Exercise description: Exact output of all the records is required.

Source texts of formatted documents:
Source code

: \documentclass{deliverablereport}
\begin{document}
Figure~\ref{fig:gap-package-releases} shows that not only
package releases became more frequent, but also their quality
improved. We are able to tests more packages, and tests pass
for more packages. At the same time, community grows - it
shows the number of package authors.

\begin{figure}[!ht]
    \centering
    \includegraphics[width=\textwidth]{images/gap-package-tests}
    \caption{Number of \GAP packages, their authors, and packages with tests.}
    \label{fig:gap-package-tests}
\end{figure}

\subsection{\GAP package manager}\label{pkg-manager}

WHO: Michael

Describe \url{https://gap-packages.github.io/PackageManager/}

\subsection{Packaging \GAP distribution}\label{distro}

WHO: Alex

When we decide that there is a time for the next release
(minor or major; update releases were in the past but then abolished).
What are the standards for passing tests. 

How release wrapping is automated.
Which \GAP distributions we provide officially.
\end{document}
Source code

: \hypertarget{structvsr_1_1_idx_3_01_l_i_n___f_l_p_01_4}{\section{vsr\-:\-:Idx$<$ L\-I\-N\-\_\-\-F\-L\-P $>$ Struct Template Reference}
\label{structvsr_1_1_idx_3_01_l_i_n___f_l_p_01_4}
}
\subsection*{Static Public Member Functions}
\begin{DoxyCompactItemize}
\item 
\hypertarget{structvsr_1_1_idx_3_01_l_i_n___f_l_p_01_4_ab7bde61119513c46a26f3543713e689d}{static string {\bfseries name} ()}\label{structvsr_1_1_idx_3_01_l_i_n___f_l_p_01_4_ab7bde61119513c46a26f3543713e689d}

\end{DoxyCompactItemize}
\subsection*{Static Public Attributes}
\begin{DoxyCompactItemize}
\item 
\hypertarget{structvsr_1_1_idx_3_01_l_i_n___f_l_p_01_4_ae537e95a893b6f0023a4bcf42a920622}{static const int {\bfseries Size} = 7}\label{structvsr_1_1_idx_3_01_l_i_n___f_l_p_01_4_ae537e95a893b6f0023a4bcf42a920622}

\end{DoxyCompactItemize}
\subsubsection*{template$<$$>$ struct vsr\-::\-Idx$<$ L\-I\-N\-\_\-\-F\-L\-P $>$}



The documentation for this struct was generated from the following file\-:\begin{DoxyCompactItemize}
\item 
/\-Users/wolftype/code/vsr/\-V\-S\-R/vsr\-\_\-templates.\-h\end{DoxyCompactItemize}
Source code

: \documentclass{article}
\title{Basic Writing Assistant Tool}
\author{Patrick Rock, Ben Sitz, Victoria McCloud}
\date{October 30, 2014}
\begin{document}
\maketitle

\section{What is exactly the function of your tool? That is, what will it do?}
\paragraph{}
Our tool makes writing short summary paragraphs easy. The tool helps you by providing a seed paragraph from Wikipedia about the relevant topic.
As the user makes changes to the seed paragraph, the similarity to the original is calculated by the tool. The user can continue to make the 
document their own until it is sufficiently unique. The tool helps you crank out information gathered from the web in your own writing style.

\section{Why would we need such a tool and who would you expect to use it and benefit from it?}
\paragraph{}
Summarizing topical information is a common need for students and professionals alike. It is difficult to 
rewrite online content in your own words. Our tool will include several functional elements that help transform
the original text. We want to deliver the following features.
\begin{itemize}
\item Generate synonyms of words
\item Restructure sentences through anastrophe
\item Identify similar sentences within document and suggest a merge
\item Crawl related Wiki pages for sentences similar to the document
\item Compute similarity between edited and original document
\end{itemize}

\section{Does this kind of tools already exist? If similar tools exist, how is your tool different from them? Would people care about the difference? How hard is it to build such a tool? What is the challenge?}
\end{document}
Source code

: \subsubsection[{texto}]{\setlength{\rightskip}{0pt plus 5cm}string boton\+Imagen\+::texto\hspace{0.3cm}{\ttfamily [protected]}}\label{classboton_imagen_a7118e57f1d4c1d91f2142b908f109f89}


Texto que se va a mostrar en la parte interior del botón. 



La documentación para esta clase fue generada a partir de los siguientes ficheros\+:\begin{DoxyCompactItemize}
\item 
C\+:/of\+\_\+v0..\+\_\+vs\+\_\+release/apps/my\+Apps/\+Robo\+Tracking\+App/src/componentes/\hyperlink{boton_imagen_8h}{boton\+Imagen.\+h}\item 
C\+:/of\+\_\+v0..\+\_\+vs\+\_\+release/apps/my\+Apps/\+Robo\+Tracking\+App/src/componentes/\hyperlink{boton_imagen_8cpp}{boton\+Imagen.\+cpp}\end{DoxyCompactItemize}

Exercise answer:
Source code

: \documentclass{deliverablereport}
\begin{document}
Figure~\ref{fig:gap-package-releases} shows that not only
package releases became more frequent, but also their quality
improved. We are able to tests more packages, and tests pass
for more packages. At the same time, community grows - it
shows the number of package authors.

\begin{figure}[!ht]
    \centering
    \includegraphics[width=\textwidth]{images/gap-package-tests}
    \caption{Number of \GAP packages, their authors, and packages with tests.}
    \label{fig:gap-package-tests}
\end{figure}

\subsection{\GAP package manager}\label{pkg-manager}

WHO: Michael

Describe \url{https://gap-packages.github.io/PackageManager/}

\subsection{Packaging \GAP distribution}\label{distro}

WHO: Alex

When we decide that there is a time for the next release
(minor or major; update releases were in the past but then abolished).
What are the standards for passing tests. 

How release wrapping is automated.
Which \GAP distributions we provide officially.
\end{document}
Source code

: \hypertarget{structvsr_1_1_idx_3_01_l_i_n___f_l_p_01_4}{\section{vsr\-:\-:Idx$<$ L\-I\-N\-\_\-\-F\-L\-P $>$ Struct Template Reference}
\label{structvsr_1_1_idx_3_01_l_i_n___f_l_p_01_4}
}
\subsection*{Static Public Member Functions}
\begin{DoxyCompactItemize}
\item 
\hypertarget{structvsr_1_1_idx_3_01_l_i_n___f_l_p_01_4_ab7bde61119513c46a26f3543713e689d}{static string {\bfseries name} ()}\label{structvsr_1_1_idx_3_01_l_i_n___f_l_p_01_4_ab7bde61119513c46a26f3543713e689d}

\end{DoxyCompactItemize}
\subsection*{Static Public Attributes}
\begin{DoxyCompactItemize}
\item 
\hypertarget{structvsr_1_1_idx_3_01_l_i_n___f_l_p_01_4_ae537e95a893b6f0023a4bcf42a920622}{static const int {\bfseries Size} = 7}\label{structvsr_1_1_idx_3_01_l_i_n___f_l_p_01_4_ae537e95a893b6f0023a4bcf42a920622}

\end{DoxyCompactItemize}
\subsubsection*{template$<$$>$ struct vsr\-::\-Idx$<$ L\-I\-N\-\_\-\-F\-L\-P $>$}



The documentation for this struct was generated from the following file\-:\begin{DoxyCompactItemize}
\item 
/\-Users/wolftype/code/vsr/\-V\-S\-R/vsr\-\_\-templates.\-h\end{DoxyCompactItemize}
Source code

: \documentclass{article}
\title{Basic Writing Assistant Tool}
\author{Patrick Rock, Ben Sitz, Victoria McCloud}
\date{October 30, 2014}
\begin{document}
\maketitle

\section{What is exactly the function of your tool? That is, what will it do?}
\paragraph{}
Our tool makes writing short summary paragraphs easy. The tool helps you by providing a seed paragraph from Wikipedia about the relevant topic.
As the user makes changes to the seed paragraph, the similarity to the original is calculated by the tool. The user can continue to make the 
document their own until it is sufficiently unique. The tool helps you crank out information gathered from the web in your own writing style.

\section{Why would we need such a tool and who would you expect to use it and benefit from it?}
\paragraph{}
Summarizing topical information is a common need for students and professionals alike. It is difficult to 
rewrite online content in your own words. Our tool will include several functional elements that help transform
the original text. We want to deliver the following features.
\begin{itemize}
\item Generate synonyms of words
\item Restructure sentences through anastrophe
\item Identify similar sentences within document and suggest a merge
\item Crawl related Wiki pages for sentences similar to the document
\item Compute similarity between edited and original document
\end{itemize}

\section{Does this kind of tools already exist? If similar tools exist, how is your tool different from them? Would people care about the difference? How hard is it to build such a tool? What is the challenge?}
\end{document}
Source code

: \subsubsection[{texto}]{\setlength{\rightskip}{0pt plus 5cm}string boton\+Imagen\+::texto\hspace{0.3cm}{\ttfamily [protected]}}\label{classboton_imagen_a7118e57f1d4c1d91f2142b908f109f89}


Texto que se va a mostrar en la parte interior del botón. 



La documentación para esta clase fue generada a partir de los siguientes ficheros\+:\begin{DoxyCompactItemize}
\item 
C\+:/of\+\_\+v0..\+\_\+vs\+\_\+release/apps/my\+Apps/\+Robo\+Tracking\+App/src/componentes/\hyperlink{boton_imagen_8h}{boton\+Imagen.\+h}\item 
C\+:/of\+\_\+v0..\+\_\+vs\+\_\+release/apps/my\+Apps/\+Robo\+Tracking\+App/src/componentes/\hyperlink{boton_imagen_8cpp}{boton\+Imagen.\+cpp}\end{DoxyCompactItemize}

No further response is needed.